The 19th-century institution in St James’s Square is running a panel discussion with Elizabeth Winkler, the author of a book titled Shakespeare Was a Woman and Other Heresies which “explores who may perhaps have been hiding behind his name”.
An advert for the event, which has the same title, says that the Bard’s “biography is sketchy, to say the least, but to question his identity has become a literary anathema”.
The panel has led to complaints from some of the library’s biggest supporters.
Oliver Kamm, a journalist and author, has written to Simon Goodwin, the chairman of the London Library, raising concern about “this great institution’s promotion of a baseless and anti-intellectual conspiracy theory”.
“It is wildly inappropriate for the library to be hosting such an event and thereby promoting the hoary conspiracy theory that William Shakespeare was an allonym for some concealed author,” he wrote.

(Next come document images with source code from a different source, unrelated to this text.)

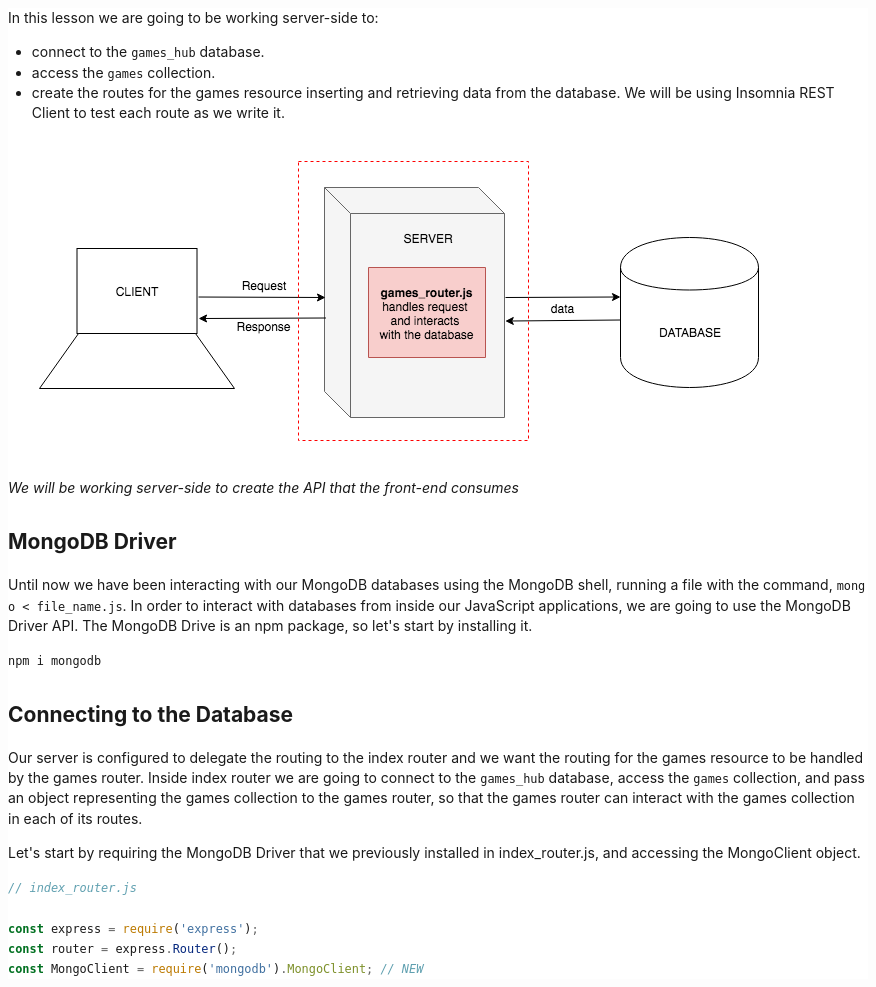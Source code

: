 In this lesson we are going to be working server-side to:
- connect to the `games_hub` database.
- access the `games` collection.
- create the routes for the games resource inserting and retrieving data from the database. We will be using Insomnia REST Client to test each route as we write it.

![Diagram of full stack all with server highlighted](images/full_stack_server.png)

*We will be working server-side to create the API that the front-end consumes*

## MongoDB Driver

Until now we have been interacting with our MongoDB databases using the MongoDB shell, running a file with the command, `mongo < file_name.js`. In order to interact with databases from inside our JavaScript applications, we are going to use the MongoDB Driver API. The MongoDB Drive is an npm package, so let's start by installing it.

```bash
npm i mongodb
```

## Connecting to the Database

Our server is configured to delegate the routing to the index router and we want the routing for the games resource to be handled by the games router. Inside index router we are going to connect to the `games_hub` database, access the `games` collection, and pass an object representing the games collection to the games router, so that the games router can interact with the games collection in each of its routes.

Let's start by requiring the MongoDB Driver that we previously installed in index_router.js, and accessing the MongoClient object.

```js
// index_router.js

const express = require('express');
const router = express.Router();
const MongoClient = require('mongodb').MongoClient; // NEW
```
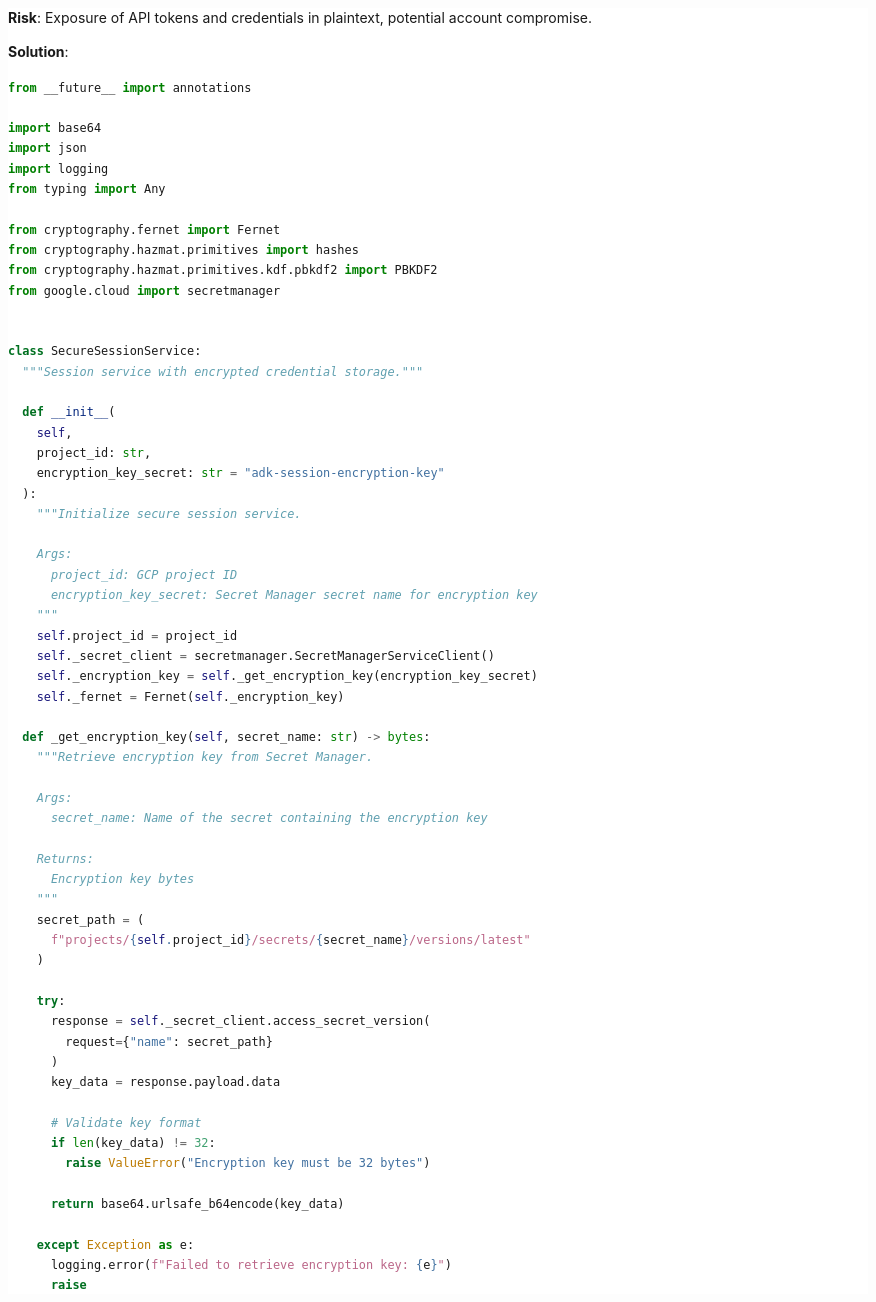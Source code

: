 **Risk**: Exposure of API tokens and credentials in plaintext, potential account compromise.

**Solution**:

```python
from __future__ import annotations

import base64
import json
import logging
from typing import Any

from cryptography.fernet import Fernet
from cryptography.hazmat.primitives import hashes
from cryptography.hazmat.primitives.kdf.pbkdf2 import PBKDF2
from google.cloud import secretmanager


class SecureSessionService:
  """Session service with encrypted credential storage."""
  
  def __init__(
    self,
    project_id: str,
    encryption_key_secret: str = "adk-session-encryption-key"
  ):
    """Initialize secure session service.
    
    Args:
      project_id: GCP project ID
      encryption_key_secret: Secret Manager secret name for encryption key
    """
    self.project_id = project_id
    self._secret_client = secretmanager.SecretManagerServiceClient()
    self._encryption_key = self._get_encryption_key(encryption_key_secret)
    self._fernet = Fernet(self._encryption_key)
  
  def _get_encryption_key(self, secret_name: str) -> bytes:
    """Retrieve encryption key from Secret Manager.
    
    Args:
      secret_name: Name of the secret containing the encryption key
      
    Returns:
      Encryption key bytes
    """
    secret_path = (
      f"projects/{self.project_id}/secrets/{secret_name}/versions/latest"
    )
    
    try:
      response = self._secret_client.access_secret_version(
        request={"name": secret_path}
      )
      key_data = response.payload.data
      
      # Validate key format
      if len(key_data) != 32:
        raise ValueError("Encryption key must be 32 bytes")
      
      return base64.urlsafe_b64encode(key_data)
      
    except Exception as e:
      logging.error(f"Failed to retrieve encryption key: {e}")
      raise
```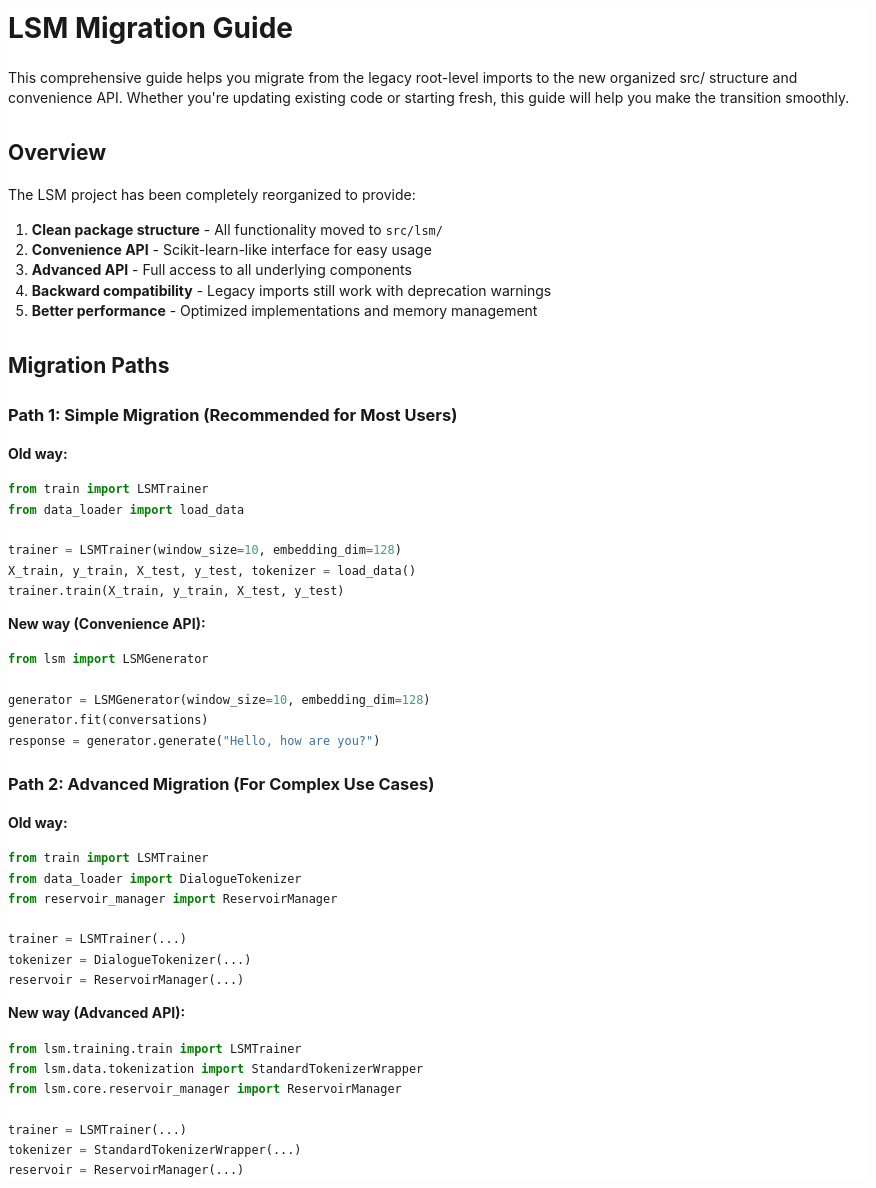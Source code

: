 # LSM Migration Guide

This comprehensive guide helps you migrate from the legacy root-level imports to the new organized src/ structure and convenience API. Whether you're updating existing code or starting fresh, this guide will help you make the transition smoothly.

## Overview

The LSM project has been completely reorganized to provide:
1. **Clean package structure** - All functionality moved to `src/lsm/`
2. **Convenience API** - Scikit-learn-like interface for easy usage
3. **Advanced API** - Full access to all underlying components
4. **Backward compatibility** - Legacy imports still work with deprecation warnings
5. **Better performance** - Optimized implementations and memory management

## Migration Paths

### Path 1: Simple Migration (Recommended for Most Users)

**Old way:**
```python
from train import LSMTrainer
from data_loader import load_data

trainer = LSMTrainer(window_size=10, embedding_dim=128)
X_train, y_train, X_test, y_test, tokenizer = load_data()
trainer.train(X_train, y_train, X_test, y_test)
```

**New way (Convenience API):**
```python
from lsm import LSMGenerator

generator = LSMGenerator(window_size=10, embedding_dim=128)
generator.fit(conversations)
response = generator.generate("Hello, how are you?")
```

### Path 2: Advanced Migration (For Complex Use Cases)

**Old way:**
```python
from train import LSMTrainer
from data_loader import DialogueTokenizer
from reservoir_manager import ReservoirManager

trainer = LSMTrainer(...)
tokenizer = DialogueTokenizer(...)
reservoir = ReservoirManager(...)
```

**New way (Advanced API):**
```python
from lsm.training.train import LSMTrainer
from lsm.data.tokenization import StandardTokenizerWrapper
from lsm.core.reservoir_manager import ReservoirManager

trainer = LSMTrainer(...)
tokenizer = StandardTokenizerWrapper(...)
reservoir = ReservoirManager(...)
```
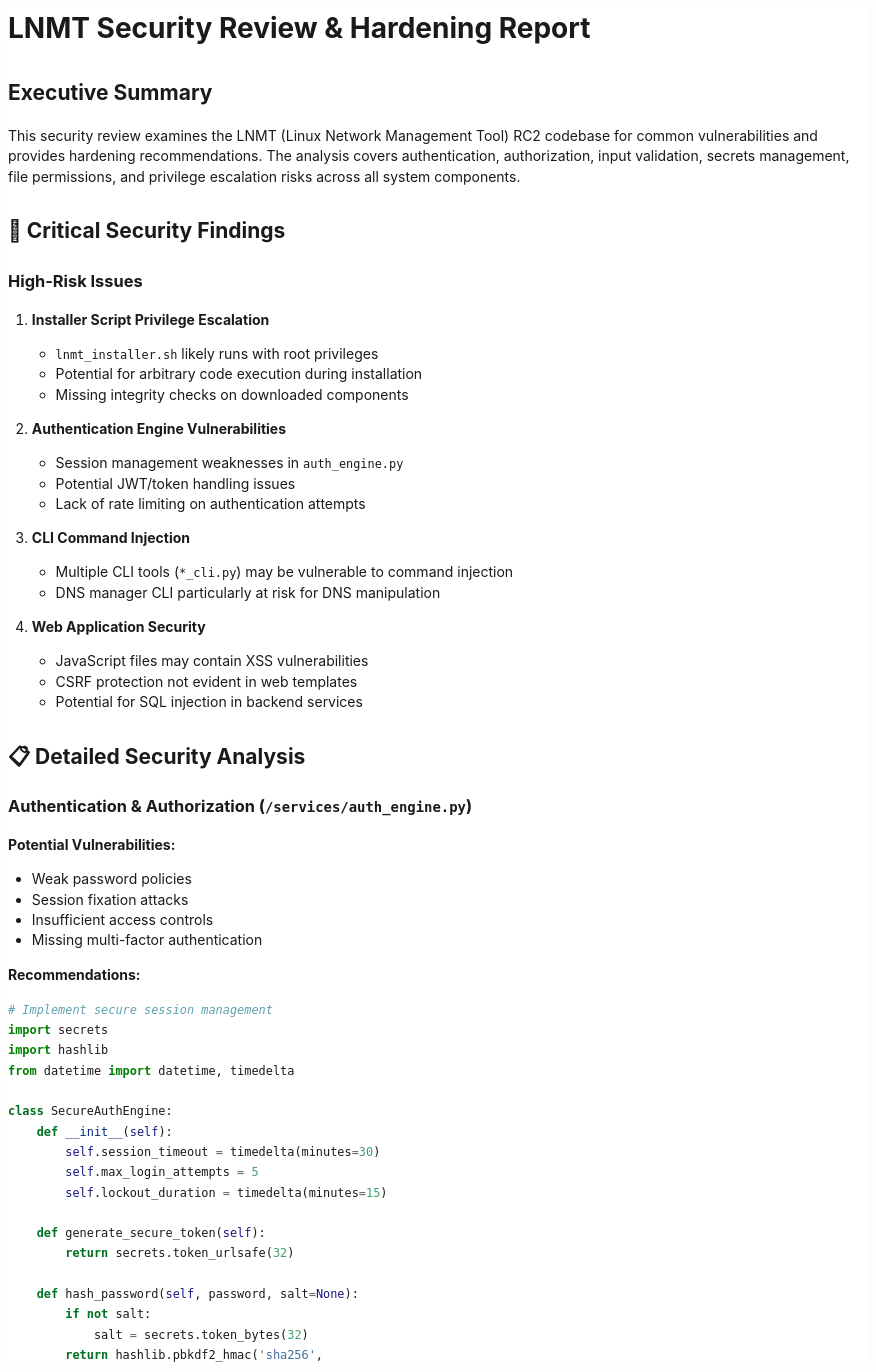 # LNMT Security Review & Hardening Report

## Executive Summary

This security review examines the LNMT (Linux Network Management Tool) RC2 codebase for common vulnerabilities and provides hardening recommendations. The analysis covers authentication, authorization, input validation, secrets management, file permissions, and privilege escalation risks across all system components.

## 🚨 Critical Security Findings

### High-Risk Issues

1. **Installer Script Privilege Escalation**
   - `lnmt_installer.sh` likely runs with root privileges
   - Potential for arbitrary code execution during installation
   - Missing integrity checks on downloaded components

2. **Authentication Engine Vulnerabilities**
   - Session management weaknesses in `auth_engine.py`
   - Potential JWT/token handling issues
   - Lack of rate limiting on authentication attempts

3. **CLI Command Injection**
   - Multiple CLI tools (`*_cli.py`) may be vulnerable to command injection
   - DNS manager CLI particularly at risk for DNS manipulation

4. **Web Application Security**
   - JavaScript files may contain XSS vulnerabilities
   - CSRF protection not evident in web templates
   - Potential for SQL injection in backend services

## 📋 Detailed Security Analysis

### Authentication & Authorization (`/services/auth_engine.py`)

**Potential Vulnerabilities:**
- Weak password policies
- Session fixation attacks
- Insufficient access controls
- Missing multi-factor authentication

**Recommendations:**
```python
# Implement secure session management
import secrets
import hashlib
from datetime import datetime, timedelta

class SecureAuthEngine:
    def __init__(self):
        self.session_timeout = timedelta(minutes=30)
        self.max_login_attempts = 5
        self.lockout_duration = timedelta(minutes=15)
    
    def generate_secure_token(self):
        return secrets.token_urlsafe(32)
    
    def hash_password(self, password, salt=None):
        if not salt:
            salt = secrets.token_bytes(32)
        return hashlib.pbkdf2_hmac('sha256', 
```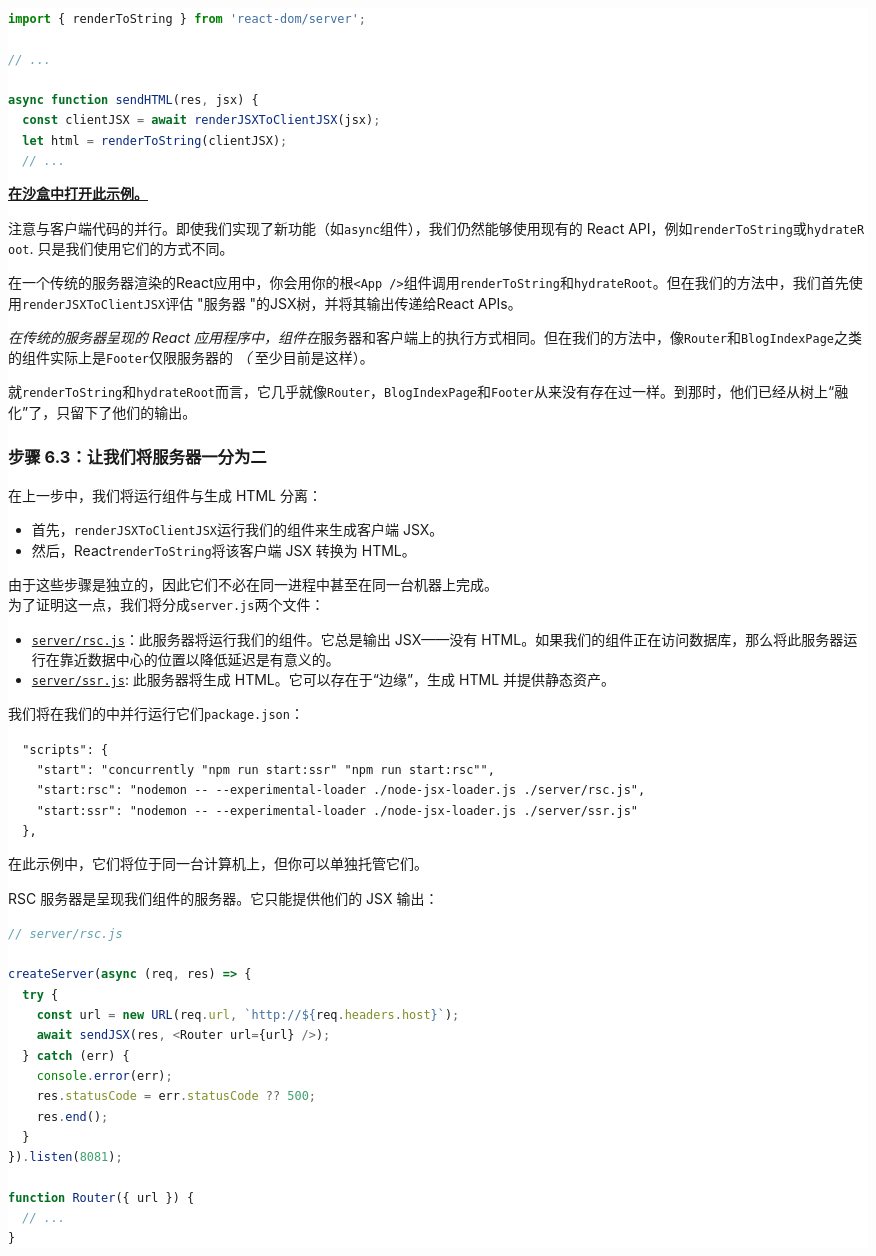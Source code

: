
 ```js
import { renderToString } from 'react-dom/server';

// ...

async function sendHTML(res, jsx) {
  const clientJSX = await renderJSXToClientJSX(jsx);
  let html = renderToString(clientJSX);
  // ...
```

**[在沙盒中打开此示例。](https://codesandbox.io/p/sandbox/vigorous-tess-ykpez3?file=%2Fserver.js%3A189%2C1)**

注意与客户端代码的并行。即使我们实现了新功能（如`async`组件），我们仍然能够使用现有的 React API，例如`renderToString`或`hydrateRoot`. 只是我们使用它们的方式不同。

在一个传统的服务器渲染的React应用中，你会用你的根`<App />`组件调用`renderToString`和`hydrateRoot`。但在我们的方法中，我们首先使用`renderJSXToClientJSX`评估 "服务器 "的JSX树，并将其输出传递给React APIs。

*在传统的服务器呈现的 React 应用程序中，组件在*服务器和客户端上的执行方式相同。但在我们的方法中，像`Router`和`BlogIndexPage`之类的组件实际上是`Footer`仅限服务器的 *（* 至少目前是这样）。

就`renderToString`和`hydrateRoot`而言，它几乎就像`Router`，`BlogIndexPage`和`Footer`从来没有存在过一样。到那时，他们已经从树上“融化”了，只留下了他们的输出。

### 步骤 6.3：让我们将服务器一分为二

在上一步中，我们将运行组件与生成 HTML 分离：

-   首先，`renderJSXToClientJSX`运行我们的组件来生成客户端 JSX。
-   然后，React`renderToString`将该客户端 JSX 转换为 HTML。

由于这些步骤是独立的，因此它们不必在同一进程中甚至在同一台机器上完成。  
为了证明这一点，我们将分成`server.js`两个文件：

-   [`server/rsc.js`](https://codesandbox.io/p/sandbox/agitated-swartz-4hs4v1?file=%2Fserver%2Frsc.js)：此服务器将运行我们的组件。它总是输出 JSX——没有 HTML。如果我们的组件正在访问数据库，那么将此服务器运行在靠近数据中心的位置以降低延迟是有意义的。
-   [`server/ssr.js`](https://codesandbox.io/p/sandbox/agitated-swartz-4hs4v1?file=%2Fserver%2Fssr.js): 此服务器将生成 HTML。它可以存在于“边缘”，生成 HTML 并提供静态资产。

我们将在我们的中并行运行它们`package.json`：

```
  "scripts": {
    "start": "concurrently "npm run start:ssr" "npm run start:rsc"",
    "start:rsc": "nodemon -- --experimental-loader ./node-jsx-loader.js ./server/rsc.js",
    "start:ssr": "nodemon -- --experimental-loader ./node-jsx-loader.js ./server/ssr.js"
  },
```

在此示例中，它们将位于同一台计算机上，但你可以单独托管它们。

RSC 服务器是呈现我们组件的服务器。它只能提供他们的 JSX 输出：

```js
// server/rsc.js

createServer(async (req, res) => {
  try {
    const url = new URL(req.url, `http://${req.headers.host}`);
    await sendJSX(res, <Router url={url} />);
  } catch (err) {
    console.error(err);
    res.statusCode = err.statusCode ?? 500;
    res.end();
  }
}).listen(8081);

function Router({ url }) {
  // ...
}
```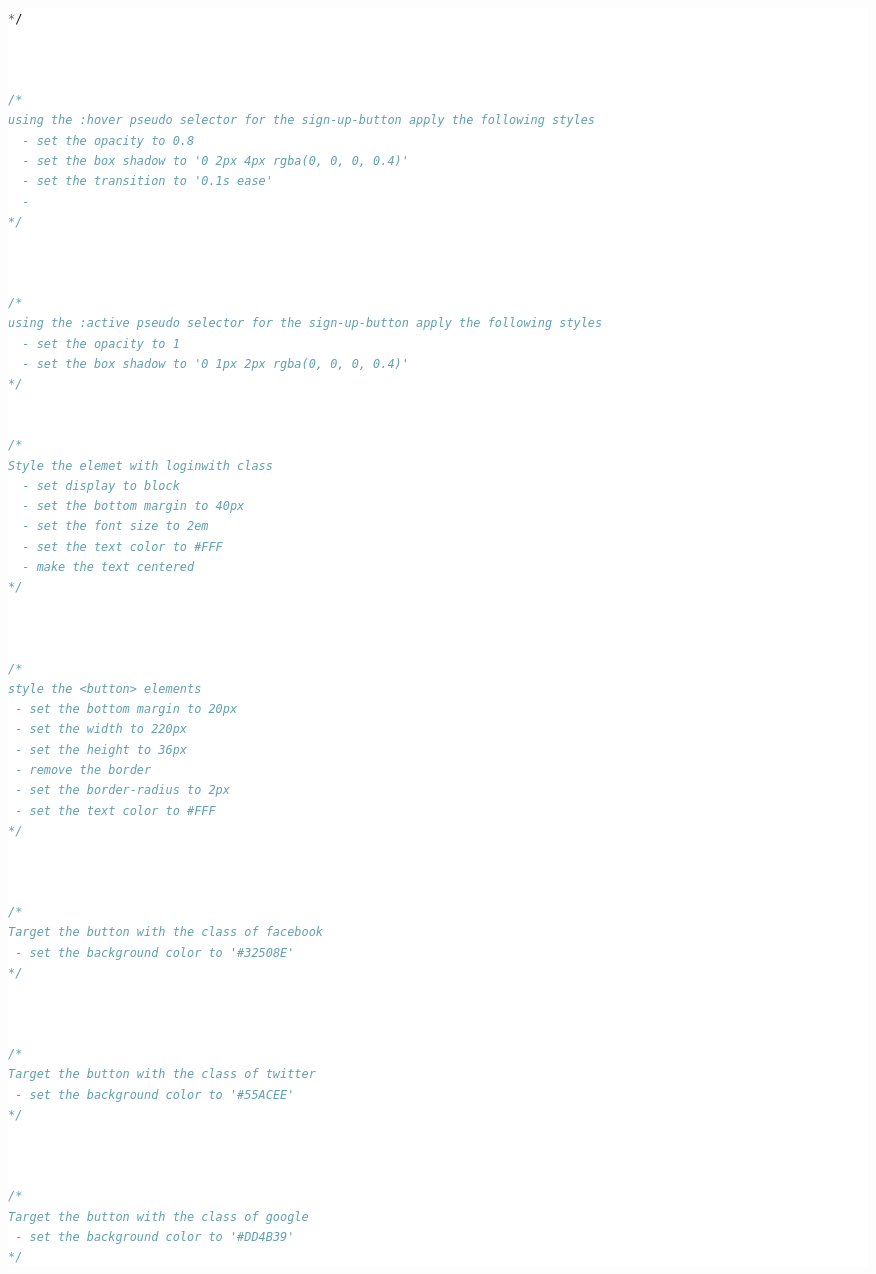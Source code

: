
 ```css
*/



/*
using the :hover pseudo selector for the sign-up-button apply the following styles
  - set the opacity to 0.8
  - set the box shadow to '0 2px 4px rgba(0, 0, 0, 0.4)'
  - set the transition to '0.1s ease'
  - 
*/



/*
using the :active pseudo selector for the sign-up-button apply the following styles
  - set the opacity to 1
  - set the box shadow to '0 1px 2px rgba(0, 0, 0, 0.4)'
*/


/*
Style the elemet with loginwith class
  - set display to block
  - set the bottom margin to 40px
  - set the font size to 2em
  - set the text color to #FFF
  - make the text centered
*/



/*
style the <button> elements
 - set the bottom margin to 20px
 - set the width to 220px
 - set the height to 36px
 - remove the border
 - set the border-radius to 2px
 - set the text color to #FFF
*/



/*
Target the button with the class of facebook
 - set the background color to '#32508E'
*/



/*
Target the button with the class of twitter
 - set the background color to '#55ACEE'
*/



/*
Target the button with the class of google
 - set the background color to '#DD4B39'
*/

```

Ms Winkler is due to be in discussion with the Shakespeare actor Sir Derek Jacobi, and Stephanie Merritt, an author and critic, at the London Library event on June 6.
Her book has proven highly divisive with its claims of a “literary taboo” surrounding the playwright it claims could involve “a forgotten woman”, “a disgraced aristocrat” or “a government spy” writing some of his works.
The book claims to “pull back the curtain to show how the forces of nationalism and empire, religion and mythmaking, gender and class have shaped our admiration for Shakespeare across the centuries”. But Mr Kamm said there was “zero evidence” that the 17th Earl of Oxford, the philosopher Francis Bacon or other historical figures were behind Shakespeare’s works, with the Bard’s name stated on the title page of the First Folio of 1623.
Mr Kamm called on the director of the library to add a Shakespeare specialist to the line-up such as Prof Emma Smith, an expert in Shakespeare studies at the University of Oxford.
Another critic of the event was Jonathan Beckman, editor of The Economist’s 1843 magazine, who said he had also written to the director because “the library is supposed to be a bastion of scholarship”. Ms Winkler, a 34-year-old American journalist, has previously responded to her detractors, telling The Guardian: “I don’t really like controversy. I don’t seek it out. There are some people that thrive on it and I don’t.
“I find it upsetting and distressing to see my work and my ideas misrepresented and twisted. It’s not fun.”
Insisting “there are so many gaps” in the Shakespeare story, she added: “In literary circles, even the phrase ‘Shakespeare authorship question’ elicits contempt – eye-rolling, name-calling, mudslinging. If you raise it casually in a social setting, someone might chastise you as though you’ve uttered a deeply offensive profanity.”
Her book alludes to a mysterious letter of 1603 sent by Bacon to a lawyer who was to meet the new King, James I, signing off: “So desiring you to be good to concealed poets”, which she notes could be a reference to either Bacon, the Earl of Oxford or Christopher-Marlowe.
Baconian theories held the most sway in the 19th century, the Earl of Oxford surged in the 20th century and recently more people have paid attention to Marlowe’s role in Shakespeare scholarship, as well as pushing theories about covert female input.